Biplanar texture mapping video



Related ideas


When I published this article a couple of people shared with me other ideas they had to reduce the cost of triplanar mapping, so I'll share them here too:

Nicholas Brancaccio proposed the stochastic route, which is always a valid route if the variance of your Montercarlo rendered image is coming from somewhere other than the surface textures (and probably is). So, simply get ready to do triplanar texture mapping as usual but pick just one of the three projections at random. Of course you can get the random sample from a distribution that is proportional to the weights of the three projections and skip the blending altogether. This might even work fine in realtime applications if you are already heavily dithering lots of the visual elements of the image and are doing some temporal reprojection to smooth things out.
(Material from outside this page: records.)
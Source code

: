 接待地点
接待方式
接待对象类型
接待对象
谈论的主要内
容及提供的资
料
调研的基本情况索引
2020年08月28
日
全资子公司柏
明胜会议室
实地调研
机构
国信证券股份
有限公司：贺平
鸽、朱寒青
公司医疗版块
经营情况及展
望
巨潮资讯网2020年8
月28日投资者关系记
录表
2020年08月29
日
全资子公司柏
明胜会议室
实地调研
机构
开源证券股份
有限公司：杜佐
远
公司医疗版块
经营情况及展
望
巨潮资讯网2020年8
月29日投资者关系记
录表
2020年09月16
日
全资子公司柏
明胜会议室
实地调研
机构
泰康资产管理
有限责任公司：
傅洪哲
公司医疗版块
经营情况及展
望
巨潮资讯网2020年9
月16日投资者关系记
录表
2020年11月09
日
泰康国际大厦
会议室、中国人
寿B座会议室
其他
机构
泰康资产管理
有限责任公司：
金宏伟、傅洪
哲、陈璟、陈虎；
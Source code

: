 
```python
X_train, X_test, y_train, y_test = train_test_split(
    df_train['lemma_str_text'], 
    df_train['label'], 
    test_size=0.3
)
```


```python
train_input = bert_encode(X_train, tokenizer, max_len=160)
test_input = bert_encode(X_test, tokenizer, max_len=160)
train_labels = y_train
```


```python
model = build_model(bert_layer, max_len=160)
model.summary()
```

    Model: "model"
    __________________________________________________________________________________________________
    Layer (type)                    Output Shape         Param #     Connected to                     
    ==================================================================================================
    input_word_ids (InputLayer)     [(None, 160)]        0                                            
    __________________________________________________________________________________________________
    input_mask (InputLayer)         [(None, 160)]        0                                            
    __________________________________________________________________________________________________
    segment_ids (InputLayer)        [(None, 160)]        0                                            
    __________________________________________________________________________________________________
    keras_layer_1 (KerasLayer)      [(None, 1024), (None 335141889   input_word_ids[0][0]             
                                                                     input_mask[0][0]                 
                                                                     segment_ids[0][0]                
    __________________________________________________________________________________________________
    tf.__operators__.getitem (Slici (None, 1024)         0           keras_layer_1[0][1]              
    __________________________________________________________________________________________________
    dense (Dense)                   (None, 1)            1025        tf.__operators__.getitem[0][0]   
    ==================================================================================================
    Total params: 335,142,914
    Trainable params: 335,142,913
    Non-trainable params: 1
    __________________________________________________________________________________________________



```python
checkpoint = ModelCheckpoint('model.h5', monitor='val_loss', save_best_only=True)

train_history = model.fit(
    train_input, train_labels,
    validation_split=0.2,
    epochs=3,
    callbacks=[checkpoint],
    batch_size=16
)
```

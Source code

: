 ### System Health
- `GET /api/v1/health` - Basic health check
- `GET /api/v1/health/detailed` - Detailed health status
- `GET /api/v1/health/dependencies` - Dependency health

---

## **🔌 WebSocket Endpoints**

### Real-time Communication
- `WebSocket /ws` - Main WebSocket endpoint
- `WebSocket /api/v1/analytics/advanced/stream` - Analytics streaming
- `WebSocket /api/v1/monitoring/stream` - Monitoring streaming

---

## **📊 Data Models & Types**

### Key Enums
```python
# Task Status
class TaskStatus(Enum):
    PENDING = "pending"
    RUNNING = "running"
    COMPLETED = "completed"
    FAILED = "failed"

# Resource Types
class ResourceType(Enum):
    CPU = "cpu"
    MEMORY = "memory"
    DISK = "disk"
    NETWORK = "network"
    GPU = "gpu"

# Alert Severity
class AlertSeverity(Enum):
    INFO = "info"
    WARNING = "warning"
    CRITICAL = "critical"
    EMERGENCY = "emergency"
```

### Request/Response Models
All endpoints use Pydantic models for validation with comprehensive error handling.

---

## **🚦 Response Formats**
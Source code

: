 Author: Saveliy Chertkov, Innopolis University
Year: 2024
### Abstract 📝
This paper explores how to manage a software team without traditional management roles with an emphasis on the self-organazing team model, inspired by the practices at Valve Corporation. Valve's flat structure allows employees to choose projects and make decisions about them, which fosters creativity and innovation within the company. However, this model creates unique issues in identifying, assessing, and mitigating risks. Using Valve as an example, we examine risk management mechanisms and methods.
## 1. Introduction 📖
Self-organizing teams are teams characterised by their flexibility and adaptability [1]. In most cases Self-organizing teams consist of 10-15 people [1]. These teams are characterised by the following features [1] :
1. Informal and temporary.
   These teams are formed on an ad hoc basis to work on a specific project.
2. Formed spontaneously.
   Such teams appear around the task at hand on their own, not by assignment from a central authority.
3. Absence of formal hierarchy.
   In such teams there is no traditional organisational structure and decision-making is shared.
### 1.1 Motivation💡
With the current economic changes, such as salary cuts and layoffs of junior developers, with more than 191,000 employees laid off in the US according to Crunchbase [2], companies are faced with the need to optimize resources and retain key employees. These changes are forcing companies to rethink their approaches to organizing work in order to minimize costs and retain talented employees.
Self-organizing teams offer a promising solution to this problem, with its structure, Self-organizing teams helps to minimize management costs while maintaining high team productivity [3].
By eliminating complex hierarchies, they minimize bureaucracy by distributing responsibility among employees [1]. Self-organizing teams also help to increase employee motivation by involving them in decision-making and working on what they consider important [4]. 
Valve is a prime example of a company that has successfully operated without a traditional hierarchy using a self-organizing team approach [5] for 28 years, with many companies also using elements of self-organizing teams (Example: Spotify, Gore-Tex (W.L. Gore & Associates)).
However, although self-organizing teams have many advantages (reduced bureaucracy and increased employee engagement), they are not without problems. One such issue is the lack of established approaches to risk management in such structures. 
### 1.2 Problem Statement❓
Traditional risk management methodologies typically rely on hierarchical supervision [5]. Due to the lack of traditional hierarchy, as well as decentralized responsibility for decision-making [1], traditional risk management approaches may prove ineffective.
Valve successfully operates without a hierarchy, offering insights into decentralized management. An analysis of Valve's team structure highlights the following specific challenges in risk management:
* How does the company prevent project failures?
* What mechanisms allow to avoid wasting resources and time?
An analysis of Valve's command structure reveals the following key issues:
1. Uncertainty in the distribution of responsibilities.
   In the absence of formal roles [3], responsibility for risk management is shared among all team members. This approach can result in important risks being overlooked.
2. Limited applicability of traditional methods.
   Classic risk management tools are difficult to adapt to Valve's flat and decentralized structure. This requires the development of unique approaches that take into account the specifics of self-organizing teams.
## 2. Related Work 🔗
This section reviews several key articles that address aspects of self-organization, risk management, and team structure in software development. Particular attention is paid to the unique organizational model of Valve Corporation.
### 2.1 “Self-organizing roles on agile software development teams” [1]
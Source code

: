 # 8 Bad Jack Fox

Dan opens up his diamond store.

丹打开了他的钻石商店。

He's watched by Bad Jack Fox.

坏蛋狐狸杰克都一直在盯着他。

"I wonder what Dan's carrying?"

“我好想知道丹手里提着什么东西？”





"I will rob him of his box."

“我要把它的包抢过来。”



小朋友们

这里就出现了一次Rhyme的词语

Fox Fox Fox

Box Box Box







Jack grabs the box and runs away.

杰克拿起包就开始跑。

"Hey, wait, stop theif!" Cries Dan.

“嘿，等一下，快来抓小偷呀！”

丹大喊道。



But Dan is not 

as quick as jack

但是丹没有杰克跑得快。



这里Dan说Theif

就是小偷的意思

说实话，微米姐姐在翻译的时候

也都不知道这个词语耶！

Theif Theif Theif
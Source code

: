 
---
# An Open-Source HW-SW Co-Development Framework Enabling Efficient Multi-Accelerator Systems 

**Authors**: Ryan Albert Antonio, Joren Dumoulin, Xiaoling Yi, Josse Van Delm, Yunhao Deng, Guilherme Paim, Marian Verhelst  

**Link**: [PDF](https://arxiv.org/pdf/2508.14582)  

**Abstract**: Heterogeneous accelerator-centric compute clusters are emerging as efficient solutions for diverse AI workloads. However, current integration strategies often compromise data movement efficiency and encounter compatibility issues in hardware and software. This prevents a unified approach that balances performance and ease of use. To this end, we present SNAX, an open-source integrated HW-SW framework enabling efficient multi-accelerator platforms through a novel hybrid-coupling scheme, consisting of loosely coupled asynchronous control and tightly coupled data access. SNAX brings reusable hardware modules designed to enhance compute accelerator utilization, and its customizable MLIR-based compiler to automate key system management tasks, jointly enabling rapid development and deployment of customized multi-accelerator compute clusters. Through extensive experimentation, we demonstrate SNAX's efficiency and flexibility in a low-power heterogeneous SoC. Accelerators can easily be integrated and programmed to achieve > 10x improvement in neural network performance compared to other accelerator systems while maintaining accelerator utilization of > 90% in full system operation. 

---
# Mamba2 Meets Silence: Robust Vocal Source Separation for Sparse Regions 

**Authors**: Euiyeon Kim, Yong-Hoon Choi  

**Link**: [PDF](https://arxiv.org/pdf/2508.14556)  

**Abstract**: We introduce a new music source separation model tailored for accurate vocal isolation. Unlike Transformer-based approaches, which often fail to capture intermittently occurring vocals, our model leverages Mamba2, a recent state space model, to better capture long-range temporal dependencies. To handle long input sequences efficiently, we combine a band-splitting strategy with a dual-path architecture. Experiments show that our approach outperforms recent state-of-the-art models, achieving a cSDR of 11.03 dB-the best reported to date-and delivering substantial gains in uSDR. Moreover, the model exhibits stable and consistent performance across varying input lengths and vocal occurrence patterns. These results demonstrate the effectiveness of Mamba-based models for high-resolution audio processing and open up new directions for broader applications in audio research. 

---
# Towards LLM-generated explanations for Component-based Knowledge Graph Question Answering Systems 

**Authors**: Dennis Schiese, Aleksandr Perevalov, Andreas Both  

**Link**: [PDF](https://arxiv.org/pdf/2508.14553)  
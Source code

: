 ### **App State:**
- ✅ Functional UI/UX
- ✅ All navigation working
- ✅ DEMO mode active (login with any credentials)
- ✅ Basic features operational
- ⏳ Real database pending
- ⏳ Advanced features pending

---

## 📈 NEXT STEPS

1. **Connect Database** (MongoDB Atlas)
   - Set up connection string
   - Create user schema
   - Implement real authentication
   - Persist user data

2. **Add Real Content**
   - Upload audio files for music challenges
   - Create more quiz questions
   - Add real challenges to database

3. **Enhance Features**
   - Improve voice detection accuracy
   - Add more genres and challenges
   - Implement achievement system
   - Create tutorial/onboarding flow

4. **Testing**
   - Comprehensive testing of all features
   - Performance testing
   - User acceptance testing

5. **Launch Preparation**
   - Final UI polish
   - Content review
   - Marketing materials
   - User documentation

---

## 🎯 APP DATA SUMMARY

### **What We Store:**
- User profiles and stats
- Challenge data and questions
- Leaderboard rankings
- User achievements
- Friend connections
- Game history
There's another idea that is almost identical to the one in this article which Chris Green from Valve said was used in the "Half Life 2 Ep 2" game. It's this one: skip the detection of the most important projections, and instead prepare to do regular triplanar mapping. However, apply a weight remapping like the one we have in this article, such that we create a more local support and the least important projection's weight becomes zero. Then, for each one of the three projections check if the weights is above zero, and only if it is do the conditional texture fetch. Most times this will result in only two of the three textures being sampled, except for a few regions of the model where the three will still be sampled. The advantage is that it has a bit less ALU involvement, but the disadvantage is that conditionally sampling textures can be a problem in some architectures. On the other hand, the cost of the ALU in the implementation in this article probably is quickly offset in real scenarios by the cost of the multiple texture fetches needed to support albedo, normal map, roughtness, etc.